Limits on the human sentence generator 
Anthony S. Kroch 
University of Pennsylvania 
The problem of language generation is the problem of translating communicative intent into linguistic form. 
As such, it implicates the entire richness and complexity of human cognition because, to a close approximation, 
whatever a person can conceive, (s)he can express in language. Computational approaches to generation have, 
therefore, tightly concentrated on working out, in conjunction with the linguistic disciplines of discourse analysis 
and pragmatics, the regularities linking communicative intent to linguistic form. In this paper, however, we will 
address a different problem; namely, the limits on the capacity of the human language generation mechanism to 
translate preverbal messages into sentences of natural language. Often functional studies of human communicative 
competence give the impression that people are infinitely subtle and flexible in their ability to use form to signal 
meaning and intent. But so long as we assume that human behavior is ultimately reduceable to the output of a 
machine, however complex, it must be the case that there are limits to the competence we are trying to model. If 
we can find these limits and characterize them theoretically, we will make a contribution to the study of human 
cognition and will help to circumscribe the problem of language generation by computer. While it is certainly too 
early in the development of linguistic science to expect a general characterization of the limits on human sentence 
generation, we hope to show in the brief discussion to follow that some evidence as to their nature is available and 
that it is reasonable to hope for progress from future empirical work. 

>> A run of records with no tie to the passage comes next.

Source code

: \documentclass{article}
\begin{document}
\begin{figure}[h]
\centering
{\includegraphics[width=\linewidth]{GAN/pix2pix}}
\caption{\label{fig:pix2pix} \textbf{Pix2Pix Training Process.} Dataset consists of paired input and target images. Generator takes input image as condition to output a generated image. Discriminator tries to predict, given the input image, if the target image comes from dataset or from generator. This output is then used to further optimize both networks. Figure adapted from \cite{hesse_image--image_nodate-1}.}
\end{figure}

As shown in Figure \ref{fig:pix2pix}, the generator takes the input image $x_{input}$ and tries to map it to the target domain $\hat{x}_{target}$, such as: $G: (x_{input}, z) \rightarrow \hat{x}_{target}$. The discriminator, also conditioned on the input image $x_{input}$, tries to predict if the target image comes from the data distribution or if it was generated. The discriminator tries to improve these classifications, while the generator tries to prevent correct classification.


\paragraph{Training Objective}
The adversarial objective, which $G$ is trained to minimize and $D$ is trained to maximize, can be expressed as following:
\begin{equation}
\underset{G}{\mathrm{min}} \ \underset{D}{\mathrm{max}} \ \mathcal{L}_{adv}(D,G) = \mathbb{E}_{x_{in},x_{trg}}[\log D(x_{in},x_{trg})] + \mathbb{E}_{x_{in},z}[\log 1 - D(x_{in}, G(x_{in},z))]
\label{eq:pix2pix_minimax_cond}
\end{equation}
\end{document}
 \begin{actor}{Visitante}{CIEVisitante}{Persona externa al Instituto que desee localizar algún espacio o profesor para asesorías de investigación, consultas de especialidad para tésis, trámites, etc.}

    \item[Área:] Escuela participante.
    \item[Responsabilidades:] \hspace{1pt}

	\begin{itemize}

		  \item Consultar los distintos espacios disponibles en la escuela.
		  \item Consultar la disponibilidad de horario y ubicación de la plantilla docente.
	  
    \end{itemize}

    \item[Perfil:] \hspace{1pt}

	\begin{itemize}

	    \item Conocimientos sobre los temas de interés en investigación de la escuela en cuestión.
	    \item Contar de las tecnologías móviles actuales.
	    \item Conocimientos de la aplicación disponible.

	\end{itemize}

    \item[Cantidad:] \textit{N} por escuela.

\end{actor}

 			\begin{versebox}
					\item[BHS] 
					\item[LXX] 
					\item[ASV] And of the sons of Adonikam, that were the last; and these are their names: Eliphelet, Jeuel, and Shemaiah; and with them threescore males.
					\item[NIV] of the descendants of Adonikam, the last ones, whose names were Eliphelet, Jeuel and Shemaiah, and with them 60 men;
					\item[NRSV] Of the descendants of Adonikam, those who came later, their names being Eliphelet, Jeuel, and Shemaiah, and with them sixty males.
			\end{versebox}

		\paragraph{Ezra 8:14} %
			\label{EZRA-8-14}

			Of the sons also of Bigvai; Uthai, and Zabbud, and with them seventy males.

1. Degrees of difficulty in language processing. 
From the perspective of those of us who would like to develop a computational theory of human language, 
one of the most puzzling features of people's linguistic behavior is that not all linguistic forms are equally easy for 
them to process. Moreover, these variations in difficulty cannot be translated into simple differences in the length 
of time it takes to process different forms, for speakers regularly make errors sensitive to difficulty in processing 
utterances, both in production and perception. The occurrence of such errors must follow in some way from the 
finiteness of the computational resources of human beings and from the time constraints under which processing 
occurs; and accounting for the distribution of such errors poses an obvious challenge to the theory of language use. 
Of course, some errors, like certain garden path effects in sentence parsing, occur every time the relevant linguistic 
213 
environment occurs; and one can quite easily structure a processing algorithm so that it deterministically produces 
such failures. Indeed, the work on deterministic parsing (Marcus 1980) has shown that one can use the patterning of 
these errors to choose among competing theories of processing. Other mistakes, however, do not occur every time a 
given environment appears; but there are stochastic regularities in their distribution. These errors may pose the 
biggest challenge to computational linguistics and may provide the biggest opportunity for deepening our 
understanding of the mechanisms underlying sentence processing by human beings. 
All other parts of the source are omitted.